◆ Aim of the task:
Repeat the listing that comes next, leaving nothing out and changing nothing.
#### Task material
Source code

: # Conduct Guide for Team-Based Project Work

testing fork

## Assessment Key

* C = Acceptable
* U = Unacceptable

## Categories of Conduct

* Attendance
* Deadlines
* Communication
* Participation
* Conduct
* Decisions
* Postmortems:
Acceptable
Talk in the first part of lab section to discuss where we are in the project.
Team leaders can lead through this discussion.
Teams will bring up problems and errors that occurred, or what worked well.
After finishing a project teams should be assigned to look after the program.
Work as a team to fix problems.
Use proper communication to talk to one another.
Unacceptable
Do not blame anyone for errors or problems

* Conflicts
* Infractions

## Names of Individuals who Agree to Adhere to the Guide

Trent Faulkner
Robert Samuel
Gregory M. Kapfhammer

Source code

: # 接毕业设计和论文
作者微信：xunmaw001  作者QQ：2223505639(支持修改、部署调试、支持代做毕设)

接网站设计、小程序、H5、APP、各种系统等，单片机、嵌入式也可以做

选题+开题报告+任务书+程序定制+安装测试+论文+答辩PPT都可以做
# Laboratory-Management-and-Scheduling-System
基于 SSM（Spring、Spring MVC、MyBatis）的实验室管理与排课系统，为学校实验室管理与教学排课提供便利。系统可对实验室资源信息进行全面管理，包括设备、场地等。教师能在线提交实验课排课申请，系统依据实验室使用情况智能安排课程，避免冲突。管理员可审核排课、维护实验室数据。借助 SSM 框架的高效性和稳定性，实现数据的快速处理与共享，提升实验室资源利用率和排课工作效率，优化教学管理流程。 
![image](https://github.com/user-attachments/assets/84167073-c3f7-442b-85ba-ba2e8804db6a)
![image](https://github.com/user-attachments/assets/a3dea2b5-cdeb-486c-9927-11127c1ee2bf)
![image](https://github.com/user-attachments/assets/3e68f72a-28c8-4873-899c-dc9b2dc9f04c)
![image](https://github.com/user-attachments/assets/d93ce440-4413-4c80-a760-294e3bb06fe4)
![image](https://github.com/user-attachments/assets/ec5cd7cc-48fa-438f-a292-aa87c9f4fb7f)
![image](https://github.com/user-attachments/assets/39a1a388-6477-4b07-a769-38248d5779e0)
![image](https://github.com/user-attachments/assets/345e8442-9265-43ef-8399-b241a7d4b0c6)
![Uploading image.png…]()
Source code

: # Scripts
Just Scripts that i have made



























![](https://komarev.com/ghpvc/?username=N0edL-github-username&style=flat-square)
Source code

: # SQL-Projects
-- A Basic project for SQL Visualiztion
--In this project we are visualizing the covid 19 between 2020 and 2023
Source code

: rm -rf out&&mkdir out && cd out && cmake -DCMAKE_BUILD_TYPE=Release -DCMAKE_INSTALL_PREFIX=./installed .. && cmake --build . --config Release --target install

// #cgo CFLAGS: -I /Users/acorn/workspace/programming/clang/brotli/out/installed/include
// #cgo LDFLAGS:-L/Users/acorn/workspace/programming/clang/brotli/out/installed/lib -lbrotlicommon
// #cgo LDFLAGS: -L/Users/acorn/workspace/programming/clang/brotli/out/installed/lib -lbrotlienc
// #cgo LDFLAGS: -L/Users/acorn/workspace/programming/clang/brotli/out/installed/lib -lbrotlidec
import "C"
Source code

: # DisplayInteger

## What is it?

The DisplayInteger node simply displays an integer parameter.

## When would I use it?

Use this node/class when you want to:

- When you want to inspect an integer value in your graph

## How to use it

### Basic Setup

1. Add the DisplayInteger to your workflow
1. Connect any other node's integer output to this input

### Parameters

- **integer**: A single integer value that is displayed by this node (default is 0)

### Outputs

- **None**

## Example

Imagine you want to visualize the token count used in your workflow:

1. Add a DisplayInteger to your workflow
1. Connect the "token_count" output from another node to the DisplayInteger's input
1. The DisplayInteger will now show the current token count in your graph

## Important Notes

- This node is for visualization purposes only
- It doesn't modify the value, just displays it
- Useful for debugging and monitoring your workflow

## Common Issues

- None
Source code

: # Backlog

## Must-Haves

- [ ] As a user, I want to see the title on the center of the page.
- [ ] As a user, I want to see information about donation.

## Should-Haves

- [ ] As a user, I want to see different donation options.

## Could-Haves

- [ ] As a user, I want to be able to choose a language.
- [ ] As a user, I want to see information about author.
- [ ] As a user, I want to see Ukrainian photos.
########
◆ Answer to this problem:
Source code

: # Conduct Guide for Team-Based Project Work

testing fork

## Assessment Key

* C = Acceptable
* U = Unacceptable

## Categories of Conduct

* Attendance
* Deadlines
* Communication
* Participation
* Conduct
* Decisions
* Postmortems:
Acceptable
Talk in the first part of lab section to discuss where we are in the project.
Team leaders can lead through this discussion.
Teams will bring up problems and errors that occurred, or what worked well.
After finishing a project teams should be assigned to look after the program.
Work as a team to fix problems.
Use proper communication to talk to one another.
Unacceptable
Do not blame anyone for errors or problems

* Conflicts
* Infractions

## Names of Individuals who Agree to Adhere to the Guide

Trent Faulkner
Robert Samuel
Gregory M. Kapfhammer

Source code

: # 接毕业设计和论文
作者微信：xunmaw001  作者QQ：2223505639(支持修改、部署调试、支持代做毕设)

接网站设计、小程序、H5、APP、各种系统等，单片机、嵌入式也可以做

选题+开题报告+任务书+程序定制+安装测试+论文+答辩PPT都可以做
# Laboratory-Management-and-Scheduling-System
基于 SSM（Spring、Spring MVC、MyBatis）的实验室管理与排课系统，为学校实验室管理与教学排课提供便利。系统可对实验室资源信息进行全面管理，包括设备、场地等。教师能在线提交实验课排课申请，系统依据实验室使用情况智能安排课程，避免冲突。管理员可审核排课、维护实验室数据。借助 SSM 框架的高效性和稳定性，实现数据的快速处理与共享，提升实验室资源利用率和排课工作效率，优化教学管理流程。 
![image](https://github.com/user-attachments/assets/84167073-c3f7-442b-85ba-ba2e8804db6a)
![image](https://github.com/user-attachments/assets/a3dea2b5-cdeb-486c-9927-11127c1ee2bf)
![image](https://github.com/user-attachments/assets/3e68f72a-28c8-4873-899c-dc9b2dc9f04c)
![image](https://github.com/user-attachments/assets/d93ce440-4413-4c80-a760-294e3bb06fe4)
![image](https://github.com/user-attachments/assets/ec5cd7cc-48fa-438f-a292-aa87c9f4fb7f)
![image](https://github.com/user-attachments/assets/39a1a388-6477-4b07-a769-38248d5779e0)
![image](https://github.com/user-attachments/assets/345e8442-9265-43ef-8399-b241a7d4b0c6)
![Uploading image.png…]()
Source code

: # Scripts
Just Scripts that i have made



























![](https://komarev.com/ghpvc/?username=N0edL-github-username&style=flat-square)
Source code

: # SQL-Projects
-- A Basic project for SQL Visualiztion
--In this project we are visualizing the covid 19 between 2020 and 2023
Source code

: rm -rf out&&mkdir out && cd out && cmake -DCMAKE_BUILD_TYPE=Release -DCMAKE_INSTALL_PREFIX=./installed .. && cmake --build . --config Release --target install

// #cgo CFLAGS: -I /Users/acorn/workspace/programming/clang/brotli/out/installed/include
// #cgo LDFLAGS:-L/Users/acorn/workspace/programming/clang/brotli/out/installed/lib -lbrotlicommon
// #cgo LDFLAGS: -L/Users/acorn/workspace/programming/clang/brotli/out/installed/lib -lbrotlienc
// #cgo LDFLAGS: -L/Users/acorn/workspace/programming/clang/brotli/out/installed/lib -lbrotlidec
import "C"
Source code

: # DisplayInteger

## What is it?

The DisplayInteger node simply displays an integer parameter.

## When would I use it?

Use this node/class when you want to:

- When you want to inspect an integer value in your graph

## How to use it

### Basic Setup

1. Add the DisplayInteger to your workflow
1. Connect any other node's integer output to this input

### Parameters

- **integer**: A single integer value that is displayed by this node (default is 0)

### Outputs

- **None**

## Example

Imagine you want to visualize the token count used in your workflow:

1. Add a DisplayInteger to your workflow
1. Connect the "token_count" output from another node to the DisplayInteger's input
1. The DisplayInteger will now show the current token count in your graph

## Important Notes

- This node is for visualization purposes only
- It doesn't modify the value, just displays it
- Useful for debugging and monitoring your workflow

## Common Issues

- None
Source code

: # Backlog

## Must-Haves

- [ ] As a user, I want to see the title on the center of the page.
- [ ] As a user, I want to see information about donation.

## Should-Haves

- [ ] As a user, I want to see different donation options.

## Could-Haves

- [ ] As a user, I want to be able to choose a language.
- [ ] As a user, I want to see information about author.
- [ ] As a user, I want to see Ukrainian photos.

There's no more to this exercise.